None of this runs until Riftmap has a graph of your organisation to answer the two calls, and that graph is the part worth having. It is one read-only token across your GitLab group or GitHub organisation, no per-repo config and no YAML catalogue to keep current, and once it exists the blast radius of any repository is a single API call. The recipe above is just the reason the scan pays for itself. And there is deliberately no Riftmap Action or GitLab component yet: the gate is forty lines you can read, own, and change, and I would rather ship that than a black box you have to trust. If you would use a maintained drop-in instead, tell me, and I will build it.

Questions engineers actually ask

How do I add a blast radius check to my CI pipeline?

Compose two Riftmap API calls in a CI job. Look the repository up by its path ($CI_PROJECT_PATH on GitLab, ${{ github.repository }} on GitHub Actions) to get its id, then call the impact endpoint to get every repository that declares a dependency on it. Count the direct consumers and comment or route on a threshold. It runs in seconds, needs only a read-only Riftmap key, and works the same whether a person or an agent opened the pull request.

How do I fail a pull request when it affects too many repos?

Set a threshold on the direct downstream consumer count, exit the CI job non-zero when a change is over it, and mark that job as a required check in branch protection. The more useful default is not to block but to route: keep the job advisory and use the number to request review from the owners of the shared surface when exposure is high. Gate on the consumer count, which is a deterministic graph traversal, rather than on an AI-generated risk score, which is a judgement that can vary between runs.

Do I need cloud credentials to check blast radius in CI?

Not for the artifact layer. Riftmap answers from a dependency graph it built during a one-off scan of your organisation, so the pipeline needs only a read-only Riftmap API key and never touches your cloud. Live-state tools like Overmind and the AWS Config based gates do need cloud access, because they read the current state of your running infrastructure at pull-request time. The trade-off is scope: the artifact graph sees cross-repo build-time dependencies, live-state tools see runtime resources including ones created outside your IaC.

Can an AI coding agent run the same blast-radius check?

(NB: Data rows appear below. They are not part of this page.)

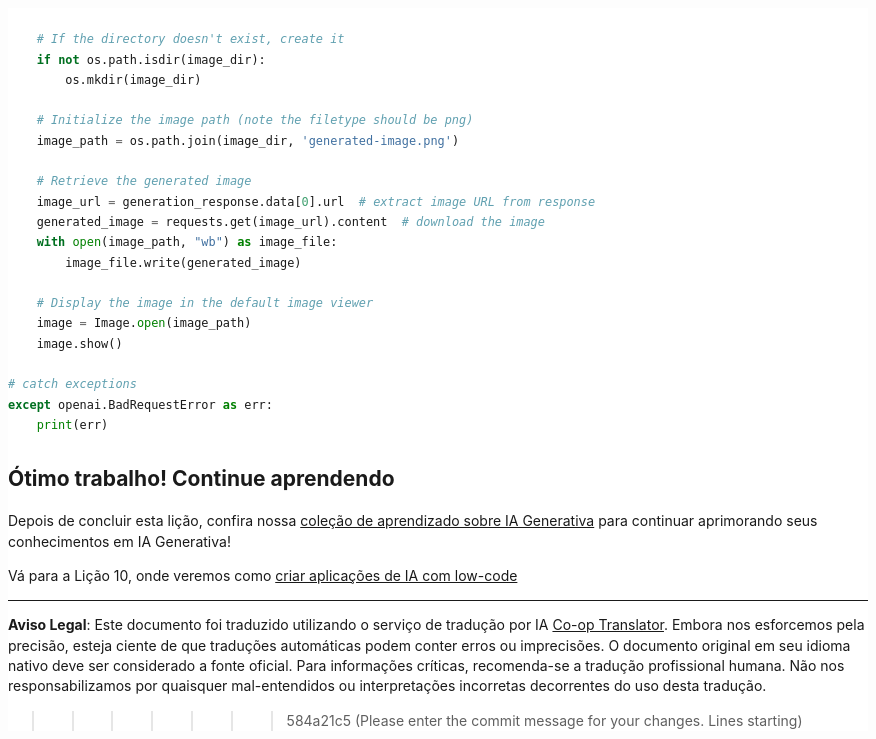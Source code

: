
 ```python

    # If the directory doesn't exist, create it
    if not os.path.isdir(image_dir):
        os.mkdir(image_dir)

    # Initialize the image path (note the filetype should be png)
    image_path = os.path.join(image_dir, 'generated-image.png')

    # Retrieve the generated image
    image_url = generation_response.data[0].url  # extract image URL from response
    generated_image = requests.get(image_url).content  # download the image
    with open(image_path, "wb") as image_file:
        image_file.write(generated_image)

    # Display the image in the default image viewer
    image = Image.open(image_path)
    image.show()

# catch exceptions
except openai.BadRequestError as err:
    print(err)
```

## Ótimo trabalho! Continue aprendendo
Depois de concluir esta lição, confira nossa [coleção de aprendizado sobre IA Generativa](https://aka.ms/genai-collection?WT.mc_id=academic-105485-koreyst) para continuar aprimorando seus conhecimentos em IA Generativa!

Vá para a Lição 10, onde veremos como [criar aplicações de IA com low-code](../10-building-low-code-ai-applications/README.md?WT.mc_id=academic-105485-koreyst)

---

**Aviso Legal**:
Este documento foi traduzido utilizando o serviço de tradução por IA [Co-op Translator](https://github.com/Azure/co-op-translator). Embora nos esforcemos pela precisão, esteja ciente de que traduções automáticas podem conter erros ou imprecisões. O documento original em seu idioma nativo deve ser considerado a fonte oficial. Para informações críticas, recomenda-se a tradução profissional humana. Não nos responsabilizamos por quaisquer mal-entendidos ou interpretações incorretas decorrentes do uso desta tradução.
>>>>>>> 584a21c5 (Please enter the commit message for your changes. Lines starting)
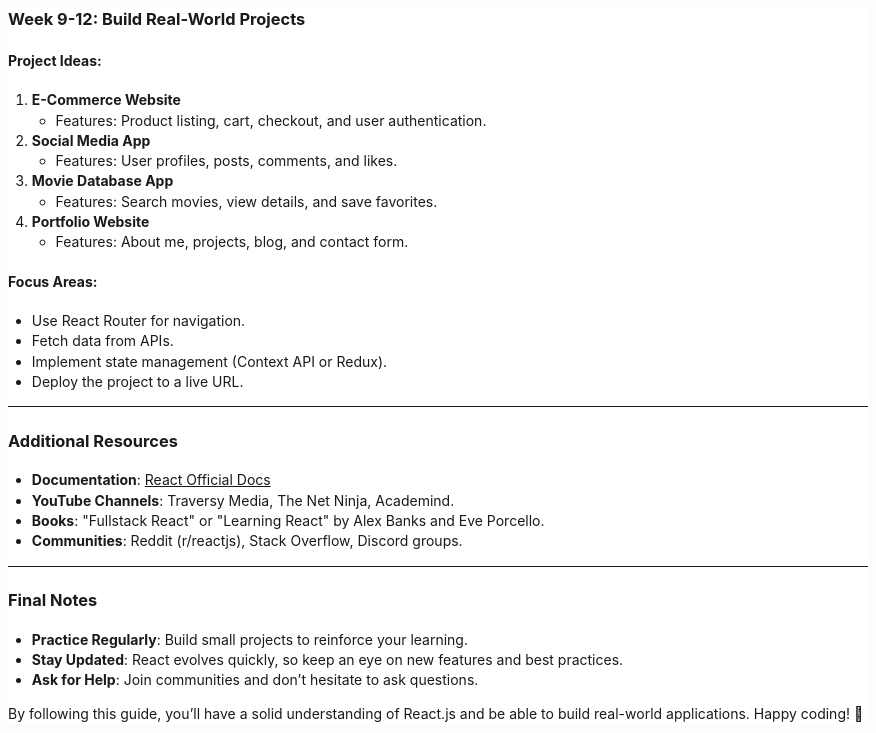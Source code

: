 ### **Week 9-12: Build Real-World Projects**
#### **Project Ideas**:
1. **E-Commerce Website**
   - Features: Product listing, cart, checkout, and user authentication.
2. **Social Media App**
   - Features: User profiles, posts, comments, and likes.
3. **Movie Database App**
   - Features: Search movies, view details, and save favorites.
4. **Portfolio Website**
   - Features: About me, projects, blog, and contact form.

#### **Focus Areas**:
- Use React Router for navigation.
- Fetch data from APIs.
- Implement state management (Context API or Redux).
- Deploy the project to a live URL.

---

### **Additional Resources**
- **Documentation**: [React Official Docs](https://reactjs.org)
- **YouTube Channels**: Traversy Media, The Net Ninja, Academind.
- **Books**: "Fullstack React" or "Learning React" by Alex Banks and Eve Porcello.
- **Communities**: Reddit (r/reactjs), Stack Overflow, Discord groups.

---

### **Final Notes**
- **Practice Regularly**: Build small projects to reinforce your learning.
- **Stay Updated**: React evolves quickly, so keep an eye on new features and best practices.
- **Ask for Help**: Join communities and don’t hesitate to ask questions.

By following this guide, you’ll have a solid understanding of React.js and be able to build real-world applications. Happy coding! 🚀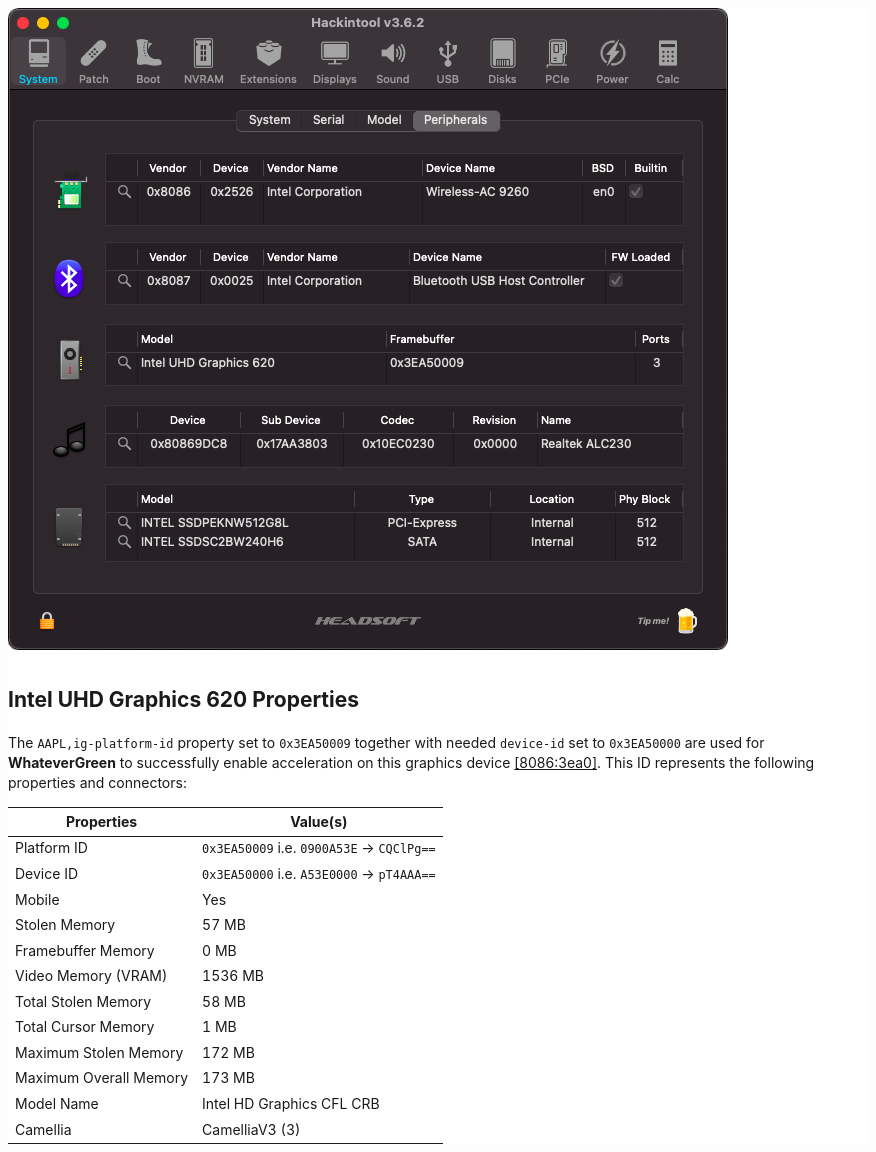 ![Peripherals](Various/Peripherals.png)

## Intel UHD Graphics 620 Properties

The `AAPL,ig-platform-id` property set to `0x3EA50009` together with needed `device-id` set to `0x3EA50000` are used for **WhateverGreen** to successfully enable acceleration on this graphics device [[8086:3ea0]](http://pci-ids.ucw.cz/read/PC/8086/3ea0). This ID represents the following properties and connectors:

| Properties             | Value(s)                                  |
| ---------------------- | ----------------------------------------- |
| Platform ID            | `0x3EA50009` i.e. `0900A53E` → `CQClPg==` |
| Device ID              | `0x3EA50000` i.e. `A53E0000` → `pT4AAA==` |
| Mobile                 | Yes                                       |
| Stolen Memory          | 57 MB                                     |
| Framebuffer Memory     | 0 MB                                      |
| Video Memory (VRAM)    | 1536 MB                                   |
| Total Stolen Memory    | 58 MB                                     |
| Total Cursor Memory    | 1 MB                                      |
| Maximum Stolen Memory  | 172 MB                                    |
| Maximum Overall Memory | 173 MB                                    |
| Model Name             | Intel HD Graphics CFL CRB                 |
| Camellia               | CamelliaV3 (3)                            |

Yes, and it matters more for the agent than for a human. A person opening the pull request often half-remembers what is downstream, whereas an agent making the same cross-repo change from a single repository's clone knows nothing about the other repositories at all. The same impact call gives either one the downstream consumer list before the merge, which is context the agent structurally cannot reconstruct on its own.